My wife was reading a book a while back and there were some interesting points about language and the way that we relate to our family. I only read the parts that she showed me, so i don’t have an entire picture of the subject material, but a couple of things stuck with me. One was that we have moved into a culture of “stay-at-home moms” and even “stay-at-home dads,” and we have vilified the idea of a “housewife” as being derogatory. While there have been huge strides in gender equality, I think that this shift in language is an unfortunate consequence. I like to think that my role at home is one that supports my wife, and she and I raise our children. My role at home is not to support my children and report the progress to my wife over dinner. The focus has become the children rather than the spouse, and I think that this can be hard on a marriage. I know that dwelling on semantics can be a poor investment of my energy, but I also think that not evaluating your language can have consequences too.

Bryan.

There Are 4 Responses So Far. »

  1. It’s tough. I hadn’t thought about it, but I can understand why the term ‘house…’ can have carried negative implications. However, I still think househusband is probably fine. I also wonder if ‘homemaker’ might convey an appropriate view?
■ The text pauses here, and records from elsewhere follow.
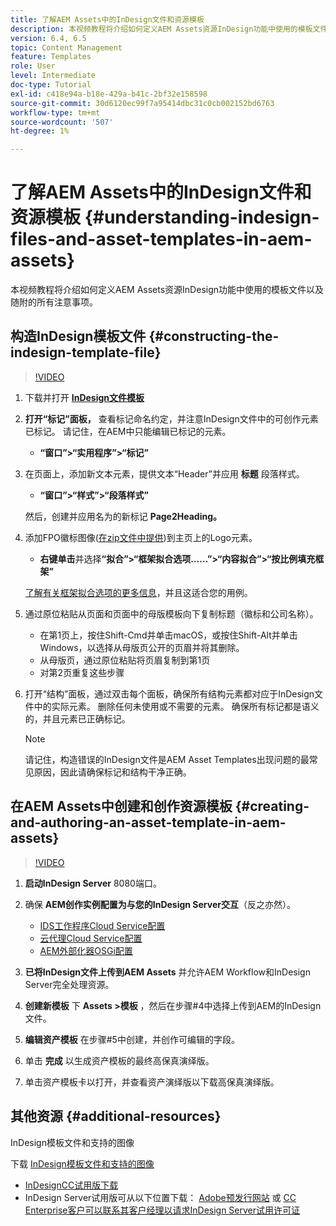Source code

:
 ```yaml
---
title: 了解AEM Assets中的InDesign文件和资源模板
description: 本视频教程将介绍如何定义AEM Assets资源InDesign功能中使用的模板文件以及随附的所有注意事项。
version: 6.4, 6.5
topic: Content Management
feature: Templates
role: User
level: Intermediate
doc-type: Tutorial
exl-id: c418e94a-b18e-429a-b41c-2bf32e158598
source-git-commit: 30d6120ec99f7a95414dbc31c0cb002152bd6763
workflow-type: tm+mt
source-wordcount: '507'
ht-degree: 1%

---
```


# 了解AEM Assets中的InDesign文件和资源模板 {#understanding-indesign-files-and-asset-templates-in-aem-assets}

本视频教程将介绍如何定义AEM Assets资源InDesign功能中使用的模板文件以及随附的所有注意事项。

## 构造InDesign模板文件 {#constructing-the-indesign-template-file}

>[!VIDEO](https://video.tv.adobe.com/v/19293?quality=12&learn=on)

1. 下载并打开 [**InDesign文件模板**](assets/asset-templates-tutorial-video--supporting-files.zip)
2. **打开“标记”面板，** 查看标记命名约定，并注意InDesign文件中的可创作元素已标记。 请记住，在AEM中只能编辑已标记的元素。

   * **“窗口”>“实用程序”>“标记”**

3. 在页面上，添加新文本元素，提供文本“Header”并应用 **标题** 段落样式。

   * **“窗口”>“样式”>“段落样式”**

   然后，创建并应用名为的新标记 **Page2Heading。**

4. 添加FPO徽标图像([在zip文件中提供](assets/asset-templates-tutorial-video--supporting-files.zip))到主页上的Logo元素。

   * **右键单击**&#x200B;并选择&#x200B;**“拟合”>“框架拟合选项……”>“内容拟合”>“按比例填充框架”**

   [了解有关框架拟合选项的更多信息](https://helpx.adobe.com/indesign/using/frames-objects.html#fitting_objects_to_frames)，并且这适合您的用例。

5. 通过原位粘贴从页面和页面中的母版模板向下复制标题（徽标和公司名称）。

   * 在第1页上，按住Shift-Cmd并单击macOS，或按住Shift-Alt并单击Windows，以选择从母版页公开的页眉并将其删除。
   * 从母版页，通过原位粘贴将页眉复制到第1页
   * 对第2页重复这些步骤

6. 打开“结构”面板，通过双击每个面板，确保所有结构元素都对应于InDesign文件中的实际元素。 删除任何未使用或不需要的元素。 确保所有标记都是语义的，并且元素已正确标记。

   >[!NOTE]
   >
   >请记住，构造错误的InDesign文件是AEM Asset Templates出现问题的最常见原因，因此请确保标记和结构干净正确。

## 在AEM Assets中创建和创作资源模板 {#creating-and-authoring-an-asset-template-in-aem-assets}

>[!VIDEO](https://video.tv.adobe.com/v/19294?quality=12&learn=on)

1. **启动InDesign Server** 8080端口。
2. 确保 **AEM创作实例配置为与您的InDesign Server交互**（反之亦然）。

   * [IDS工作程序Cloud Service配置](http://localhost:4502/etc/cloudservices/proxy/ids.html)
   * [云代理Cloud Service配置](http://localhost:4502/etc/cloudservices/proxy.html)
   * [AEM外部化器OSGi配置](http://localhost:4502/system/console/configMgr)

3. **已将InDesign文件上传到AEM Assets** 并允许AEM Workflow和InDesign Server完全处理资源。
4. **创建新模板** 下 **Assets >模板** ，然后在步骤#4中选择上传到AEM的InDesign文件。
5. **编辑资产模板** 在步骤#5中创建，并创作可编辑的字段。
6. 单击 **完成** 以生成资产模板的最终高保真演绎版。
7. 单击资产模板卡以打开，并查看资产演绎版以下载高保真演绎版。

## 其他资源 {#additional-resources}

InDesign模板文件和支持的图像

下载 [InDesign模板文件和支持的图像](assets/asset-templates-tutorial-video--supporting-files-1.zip)

* [InDesignCC试用版下载](https://creative.adobe.com/products/download/indesign)
* InDesign Server试用版可从以下位置下载： [Adobe预发行网站](https://www.adobeprerelease.com/) 或 [CC Enterprise客户可以联系其客户经理以请求InDesign Server试用许可证](https://www.adobe.com/products/indesignserver/faq.html)
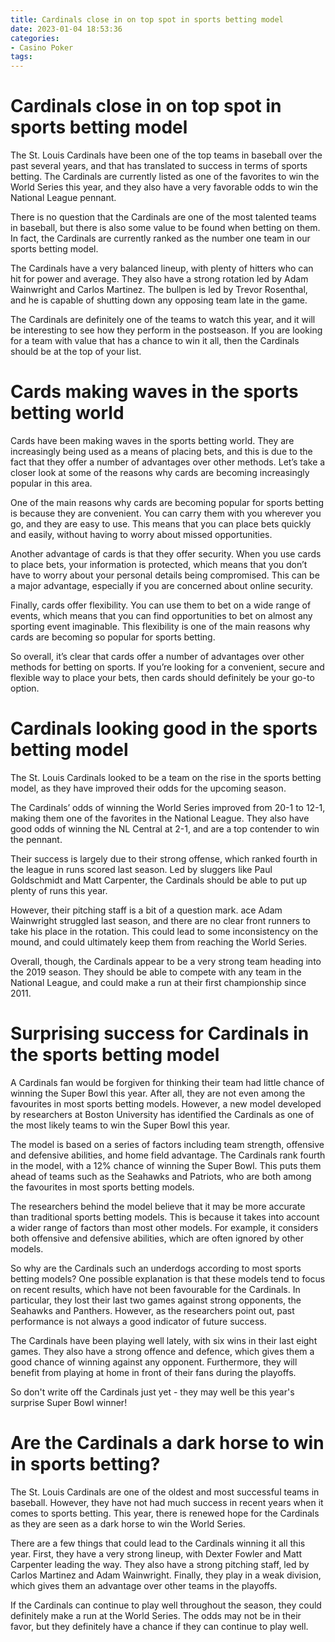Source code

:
 ```yaml
---
title: Cardinals close in on top spot in sports betting model
date: 2023-01-04 18:53:36
categories:
- Casino Poker
tags:
---
```



#  Cardinals close in on top spot in sports betting model

The St. Louis Cardinals have been one of the top teams in baseball over the past several years, and that has translated to success in terms of sports betting. The Cardinals are currently listed as one of the favorites to win the World Series this year, and they also have a very favorable odds to win the National League pennant.

There is no question that the Cardinals are one of the most talented teams in baseball, but there is also some value to be found when betting on them. In fact, the Cardinals are currently ranked as the number one team in our sports betting model.

The Cardinals have a very balanced lineup, with plenty of hitters who can hit for power and average. They also have a strong rotation led by Adam Wainwright and Carlos Martinez. The bullpen is led by Trevor Rosenthal, and he is capable of shutting down any opposing team late in the game.

The Cardinals are definitely one of the teams to watch this year, and it will be interesting to see how they perform in the postseason. If you are looking for a team with value that has a chance to win it all, then the Cardinals should be at the top of your list.

#  Cards making waves in the sports betting world

Cards have been making waves in the sports betting world. They are increasingly being used as a means of placing bets, and this is due to the fact that they offer a number of advantages over other methods. Let’s take a closer look at some of the reasons why cards are becoming increasingly popular in this area.

One of the main reasons why cards are becoming popular for sports betting is because they are convenient. You can carry them with you wherever you go, and they are easy to use. This means that you can place bets quickly and easily, without having to worry about missed opportunities.

Another advantage of cards is that they offer security. When you use cards to place bets, your information is protected, which means that you don’t have to worry about your personal details being compromised. This can be a major advantage, especially if you are concerned about online security.

Finally, cards offer flexibility. You can use them to bet on a wide range of events, which means that you can find opportunities to bet on almost any sporting event imaginable. This flexibility is one of the main reasons why cards are becoming so popular for sports betting.

So overall, it’s clear that cards offer a number of advantages over other methods for betting on sports. If you’re looking for a convenient, secure and flexible way to place your bets, then cards should definitely be your go-to option.

#  Cardinals looking good in the sports betting model

The St. Louis Cardinals looked to be a team on the rise in the sports betting model, as they have improved their odds for the upcoming season.

The Cardinals’ odds of winning the World Series improved from 20-1 to 12-1, making them one of the favorites in the National League. They also have good odds of winning the NL Central at 2-1, and are a top contender to win the pennant.

Their success is largely due to their strong offense, which ranked fourth in the league in runs scored last season. Led by sluggers like Paul Goldschmidt and Matt Carpenter, the Cardinals should be able to put up plenty of runs this year.

However, their pitching staff is a bit of a question mark. ace Adam Wainwright struggled last season, and there are no clear front runners to take his place in the rotation. This could lead to some inconsistency on the mound, and could ultimately keep them from reaching the World Series.

Overall, though, the Cardinals appear to be a very strong team heading into the 2019 season. They should be able to compete with any team in the National League, and could make a run at their first championship since 2011.

#  Surprising success for Cardinals in the sports betting model

A Cardinals fan would be forgiven for thinking their team had little chance of winning the Super Bowl this year. After all, they are not even among the favourites in most sports betting models. However, a new model developed by researchers at Boston University has identified the Cardinals as one of the most likely teams to win the Super Bowl this year.

The model is based on a series of factors including team strength, offensive and defensive abilities, and home field advantage. The Cardinals rank fourth in the model, with a 12% chance of winning the Super Bowl. This puts them ahead of teams such as the Seahawks and Patriots, who are both among the favourites in most sports betting models.

The researchers behind the model believe that it may be more accurate than traditional sports betting models. This is because it takes into account a wider range of factors than most other models. For example, it considers both offensive and defensive abilities, which are often ignored by other models.

So why are the Cardinals such an underdogs according to most sports betting models? One possible explanation is that these models tend to focus on recent results, which have not been favourable for the Cardinals. In particular, they lost their last two games against strong opponents, the Seahawks and Panthers. However, as the researchers point out, past performance is not always a good indicator of future success.

The Cardinals have been playing well lately, with six wins in their last eight games. They also have a strong offence and defence, which gives them a good chance of winning against any opponent. Furthermore, they will benefit from playing at home in front of their fans during the playoffs.

So don't write off the Cardinals just yet - they may well be this year's surprise Super Bowl winner!

#  Are the Cardinals a dark horse to win in sports betting?

The St. Louis Cardinals are one of the oldest and most successful teams in baseball. However, they have not had much success in recent years when it comes to sports betting. This year, there is renewed hope for the Cardinals as they are seen as a dark horse to win the World Series.

There are a few things that could lead to the Cardinals winning it all this year. First, they have a very strong lineup, with Dexter Fowler and Matt Carpenter leading the way. They also have a strong pitching staff, led by Carlos Martinez and Adam Wainwright. Finally, they play in a weak division, which gives them an advantage over other teams in the playoffs.

If the Cardinals can continue to play well throughout the season, they could definitely make a run at the World Series. The odds may not be in their favor, but they definitely have a chance if they can continue to play well.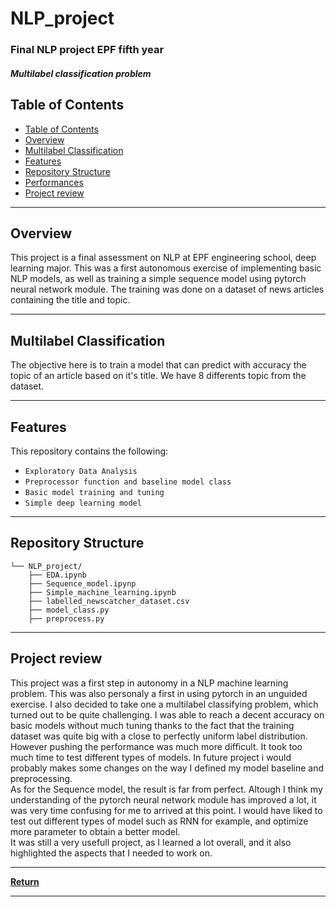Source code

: # NLP_project 
### Final NLP project EPF fifth year
##### Multilabel classification problem 

## Table of Contents
- [Table of Contents](#-table-of-contents)
- [Overview](#-overview)
- [Multilabel Classification](#-spam-classification)
- [Features](#-features)
- [Repository Structure](#-repository-structure)
- [Performances](#-peformances)
- [Project review](#-acknowledgments)

---

## Overview
This project is a final assessment on NLP at EPF engineering school, deep learning major. This was a first autonomous exercise of implementing basic NLP models, as well as training a simple sequence model using pytorch neural network module. The training was done on a dataset of news articles containing the title and topic. 

---

## Multilabel Classification
The objective here is to train a model that can predict with accuracy the topic of an article based on it's title. We have 8 differents topic from the dataset.

---

## Features 
This repository contains the following:
- `Exploratory Data Analysis`
- `Preprocessor function and baseline model class`
- `Basic model training and tuning`
- `Simple deep learning model`

---

## Repository Structure

```
└── NLP_project/
    ├── EDA.ipynb
    ├── Sequence_model.ipynp
    ├── Simple_machine_learning.ipynb
    ├── labelled_newscatcher_dataset.csv
    ├── model_class.py
    ├── preprocess.py

```

---

## Project review
This project was a first step in autonomy in a NLP machine learning problem. This was also personaly a first in using pytorch in an unguided exercise. I also decided to take one a multilabel classifying problem, which turned out to be quite challenging. I was able to reach a decent accuracy on basic models without much tuning thanks to the fact that the training dataset was quite big with a close to perfectly uniform label distribution. <br>
However pushing the performance was much more difficult. It took too much time to test different types of models. In future project i would probably makes some changes on the way I defined my model baseline and preprocessing.<br>
As for the Sequence model, the result is far from perfect. Altough I think my understanding of the pytorch neural network module has improved a lot, it was very time confusing for me to arrived at this point. I would have liked to test out different types of model such as RNN for example, and optimize more parameter to obtain a better model. <br>
It was still a very usefull project, as I learned a lot overall, and it also highlighted the aspects that I needed to work on.

---

[**Return**](#Top)

---

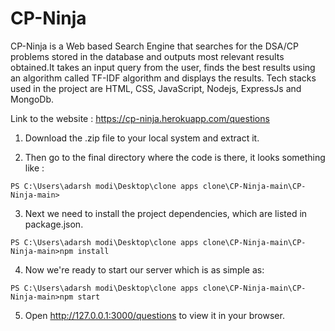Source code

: # CP-Ninja
CP-Ninja is a Web based Search Engine that searches for the DSA/CP problems stored in the database and outputs most relevant results obtained.It takes an input query from the user, finds the best results using an algorithm called TF-IDF algorithm and displays the results. Tech stacks used in the project are HTML, CSS, JavaScript, Nodejs, ExpressJs and MongoDb.

Link to the website : https://cp-ninja.herokuapp.com/questions

1) Download the .zip file to your local system and extract it.

2) Then go to the final directory where the code is there, it looks something like :
```
PS C:\Users\adarsh modi\Desktop\clone apps clone\CP-Ninja-main\CP-Ninja-main>
```

3) Next we need to install the project dependencies, which are listed in package.json.

```
PS C:\Users\adarsh modi\Desktop\clone apps clone\CP-Ninja-main\CP-Ninja-main>npm install
```
4) Now we're ready to start our server which is as simple as:

```
PS C:\Users\adarsh modi\Desktop\clone apps clone\CP-Ninja-main\CP-Ninja-main>npm start
```
5) Open http://127.0.0.1:3000/questions to view it in your browser.

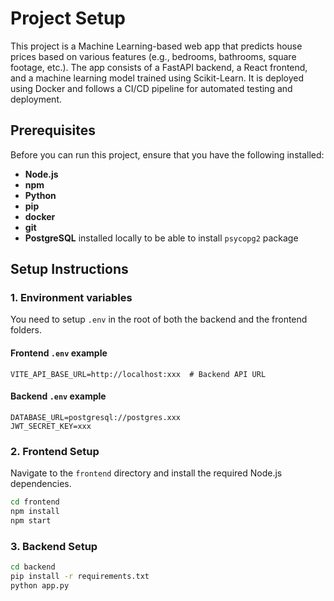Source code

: # Project Setup

This project is a Machine Learning-based web app that predicts house prices based on various features (e.g., bedrooms, bathrooms, square footage, etc.). The app consists of a FastAPI backend, a React frontend, and a machine learning model trained using Scikit-Learn. It is deployed using Docker and follows a CI/CD pipeline for automated testing and deployment.

## Prerequisites

Before you can run this project, ensure that you have the following installed:

- **Node.js** 
- **npm** 
- **Python** 
- **pip** 
- **docker**
- **git**
- **PostgreSQL** installed locally to be able to install `psycopg2` package

## Setup Instructions

### 1. Environment variables

You need to setup `.env` in the root of both the backend and the frontend folders.

#### Frontend `.env` example

```env
VITE_API_BASE_URL=http://localhost:xxx  # Backend API URL
```

#### Backend `.env` example

```env
DATABASE_URL=postgresql://postgres.xxx 
JWT_SECRET_KEY=xxx
```

### 2. Frontend Setup
Navigate to the `frontend` directory and install the required Node.js dependencies.


```bash
cd frontend
npm install
npm start 
```

### 3. Backend Setup

```bash
cd backend
pip install -r requirements.txt
python app.py
```


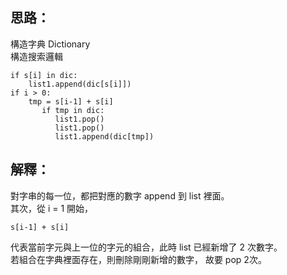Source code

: 思路：
--

構造字典 Dictionary   
構造搜索邏輯
```
if s[i] in dic:
    list1.append(dic[s[i]])    
if i > 0:
    tmp = s[i-1] + s[i]
       if tmp in dic:
          list1.pop()
          list1.pop()
          list1.append(dic[tmp])
```
解釋：
--
對字串的每一位，都把對應的數字 append 到 list 裡面。   
其次，從 i = 1 開始，
```
s[i-1] + s[i]
```
代表當前字元與上一位的字元的組合，此時 list 已經新增了 2 次數字。   
若組合在字典裡面存在，則刪除剛剛新增的數字， 故要 pop 2次。
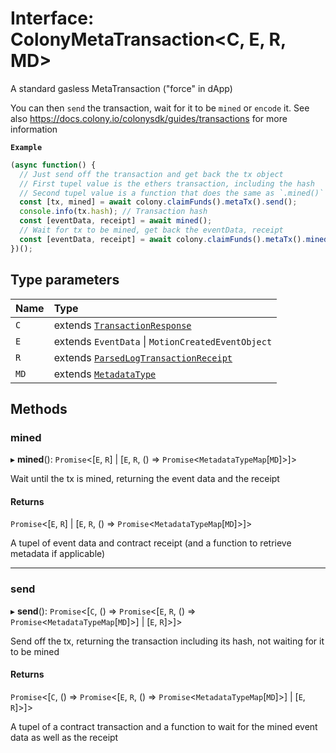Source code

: # Interface: ColonyMetaTransaction<C, E, R, MD\>

A standard gasless MetaTransaction ("force" in dApp)

You can then `send` the transaction, wait for it to be `mined` or `encode` it.
See also https://docs.colony.io/colonysdk/guides/transactions for more information

**`Example`**

```typescript
(async function() {
  // Just send off the transaction and get back the tx object
  // First tupel value is the ethers transaction, including the hash
  // Second tupel value is a function that does the same as `.mined()` below
  const [tx, mined] = await colony.claimFunds().metaTx().send();
  console.info(tx.hash); // Transaction hash
  const [eventData, receipt] = await mined();
  // Wait for tx to be mined, get back the eventData, receipt
  const [eventData, receipt] = await colony.claimFunds().metaTx().mined();
})();
```

## Type parameters

| Name | Type |
| :------ | :------ |
| `C` | extends [`TransactionResponse`](TransactionResponse.md) |
| `E` | extends `EventData` \| `MotionCreatedEventObject` |
| `R` | extends [`ParsedLogTransactionReceipt`](ParsedLogTransactionReceipt.md) |
| `MD` | extends [`MetadataType`](../enums/MetadataType.md) |

## Methods

### mined

▸ **mined**(): `Promise`<[`E`, `R`] \| [`E`, `R`, () => `Promise`<`MetadataTypeMap`[`MD`]\>]\>

Wait until the tx is mined, returning the event data and the receipt

#### Returns

`Promise`<[`E`, `R`] \| [`E`, `R`, () => `Promise`<`MetadataTypeMap`[`MD`]\>]\>

A tupel of event data and contract receipt (and a function to retrieve metadata if applicable)

___

### send

▸ **send**(): `Promise`<[`C`, () => `Promise`<[`E`, `R`, () => `Promise`<`MetadataTypeMap`[`MD`]\>] \| [`E`, `R`]\>]\>

Send off the tx, returning the transaction including its hash, not waiting for it to be mined

#### Returns

`Promise`<[`C`, () => `Promise`<[`E`, `R`, () => `Promise`<`MetadataTypeMap`[`MD`]\>] \| [`E`, `R`]\>]\>

A tupel of a contract transaction and a function to wait for the mined event data as well as the receipt
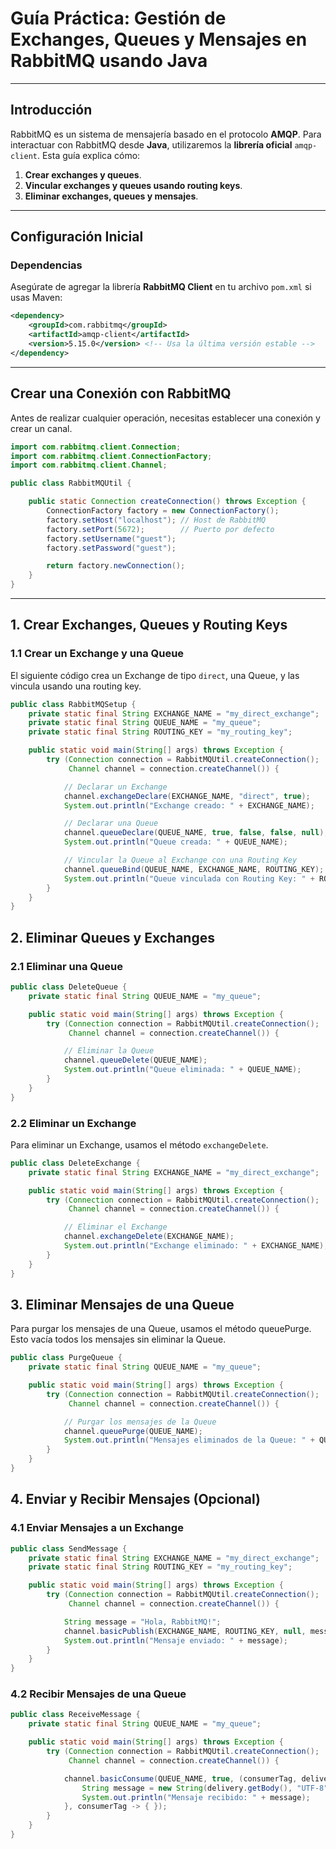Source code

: # Guía Práctica: Gestión de Exchanges, Queues y Mensajes en RabbitMQ usando Java

---

## Introducción

RabbitMQ es un sistema de mensajería basado en el protocolo **AMQP**. Para interactuar con RabbitMQ desde **Java**, utilizaremos la **librería oficial** `amqp-client`. Esta guía explica cómo:

1. **Crear exchanges y queues**.
2. **Vincular exchanges y queues usando routing keys**.
3. **Eliminar exchanges, queues y mensajes**.

---

## Configuración Inicial

### Dependencias

Asegúrate de agregar la librería **RabbitMQ Client** en tu archivo `pom.xml` si usas Maven:

```xml
<dependency>
    <groupId>com.rabbitmq</groupId>
    <artifactId>amqp-client</artifactId>
    <version>5.15.0</version> <!-- Usa la última versión estable -->
</dependency>
```

---

## Crear una Conexión con RabbitMQ

Antes de realizar cualquier operación, necesitas establecer una conexión y crear un canal.

```java
import com.rabbitmq.client.Connection;
import com.rabbitmq.client.ConnectionFactory;
import com.rabbitmq.client.Channel;

public class RabbitMQUtil {

    public static Connection createConnection() throws Exception {
        ConnectionFactory factory = new ConnectionFactory();
        factory.setHost("localhost"); // Host de RabbitMQ
        factory.setPort(5672);        // Puerto por defecto
        factory.setUsername("guest");
        factory.setPassword("guest");

        return factory.newConnection();
    }
}
```
---

## 1. Crear Exchanges, Queues y Routing Keys

### 1.1 Crear un Exchange y una Queue

El siguiente código crea un Exchange de tipo `direct`, una Queue, y las vincula usando una routing key.

```java
public class RabbitMQSetup {
    private static final String EXCHANGE_NAME = "my_direct_exchange";
    private static final String QUEUE_NAME = "my_queue";
    private static final String ROUTING_KEY = "my_routing_key";

    public static void main(String[] args) throws Exception {
        try (Connection connection = RabbitMQUtil.createConnection();
             Channel channel = connection.createChannel()) {

            // Declarar un Exchange
            channel.exchangeDeclare(EXCHANGE_NAME, "direct", true);
            System.out.println("Exchange creado: " + EXCHANGE_NAME);

            // Declarar una Queue
            channel.queueDeclare(QUEUE_NAME, true, false, false, null);
            System.out.println("Queue creada: " + QUEUE_NAME);

            // Vincular la Queue al Exchange con una Routing Key
            channel.queueBind(QUEUE_NAME, EXCHANGE_NAME, ROUTING_KEY);
            System.out.println("Queue vinculada con Routing Key: " + ROUTING_KEY);
        }
    }
}
```

## 2. Eliminar Queues y Exchanges

### 2.1 Eliminar una Queue

```java
public class DeleteQueue {
    private static final String QUEUE_NAME = "my_queue";

    public static void main(String[] args) throws Exception {
        try (Connection connection = RabbitMQUtil.createConnection();
             Channel channel = connection.createChannel()) {

            // Eliminar la Queue
            channel.queueDelete(QUEUE_NAME);
            System.out.println("Queue eliminada: " + QUEUE_NAME);
        }
    }
}
```

### 2.2 Eliminar un Exchange
Para eliminar un Exchange, usamos el método `exchangeDelete`.

```java
public class DeleteExchange {
    private static final String EXCHANGE_NAME = "my_direct_exchange";

    public static void main(String[] args) throws Exception {
        try (Connection connection = RabbitMQUtil.createConnection();
             Channel channel = connection.createChannel()) {

            // Eliminar el Exchange
            channel.exchangeDelete(EXCHANGE_NAME);
            System.out.println("Exchange eliminado: " + EXCHANGE_NAME);
        }
    }
}
```

## 3. Eliminar Mensajes de una Queue

Para purgar los mensajes de una Queue, usamos el método queuePurge. Esto vacía todos los mensajes sin eliminar la Queue.

```java
public class PurgeQueue {
    private static final String QUEUE_NAME = "my_queue";

    public static void main(String[] args) throws Exception {
        try (Connection connection = RabbitMQUtil.createConnection();
             Channel channel = connection.createChannel()) {

            // Purgar los mensajes de la Queue
            channel.queuePurge(QUEUE_NAME);
            System.out.println("Mensajes eliminados de la Queue: " + QUEUE_NAME);
        }
    }
}
```

## 4. Enviar y Recibir Mensajes (Opcional)

### 4.1 Enviar Mensajes a un Exchange

```java
public class SendMessage {
    private static final String EXCHANGE_NAME = "my_direct_exchange";
    private static final String ROUTING_KEY = "my_routing_key";

    public static void main(String[] args) throws Exception {
        try (Connection connection = RabbitMQUtil.createConnection();
             Channel channel = connection.createChannel()) {

            String message = "Hola, RabbitMQ!";
            channel.basicPublish(EXCHANGE_NAME, ROUTING_KEY, null, message.getBytes());
            System.out.println("Mensaje enviado: " + message);
        }
    }
}
```

### 4.2 Recibir Mensajes de una Queue

```java
public class ReceiveMessage {
    private static final String QUEUE_NAME = "my_queue";

    public static void main(String[] args) throws Exception {
        try (Connection connection = RabbitMQUtil.createConnection();
             Channel channel = connection.createChannel()) {

            channel.basicConsume(QUEUE_NAME, true, (consumerTag, delivery) -> {
                String message = new String(delivery.getBody(), "UTF-8");
                System.out.println("Mensaje recibido: " + message);
            }, consumerTag -> { });
        }
    }
}
```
    Let me know what you decide, cause your my role model in this househusb-Stay-at-home-homemaker-thingy…

    peace.

  2. Even the term “working mother” is redundant. I don’t know any parent that isn’t a worker…make that a parent involved in the lives of his/her children. But I don’t know how many “working fathers” there are; it doesn’t seem to need clarifying. Whose business is it anyway who works or who doesn’t??

  3. Dawn – I love you girl

  4. Kid-raisers & Money-makers
    labeling and name calling is entirely redundant, as you say.
    because one such label, only refers to one aspect of ones temporary station in life.

    Right now, you are at once an artist, editor of a widely read website, husband, father, driver, chef, son, … what else … in there somewhere your circumstances allow you the good fortune of also being all of this while not having to expose your artistic soul to the unforgiving corporate world.

    Should your circumstance truely dictate by one label how you see yourself or present yourself to others … the House Spouse?

    Would that make your wife the out-of-house Spouse, or the office-spouse, since her circumstance dictates most of her time be spent
    at an office?
    What about her being, woman, daughter, mother, friend, intellectual, good companion, friend, driver, chef … and the list goes on.

    Call me what you will, no one label will ever pin down who or what I am, nor you.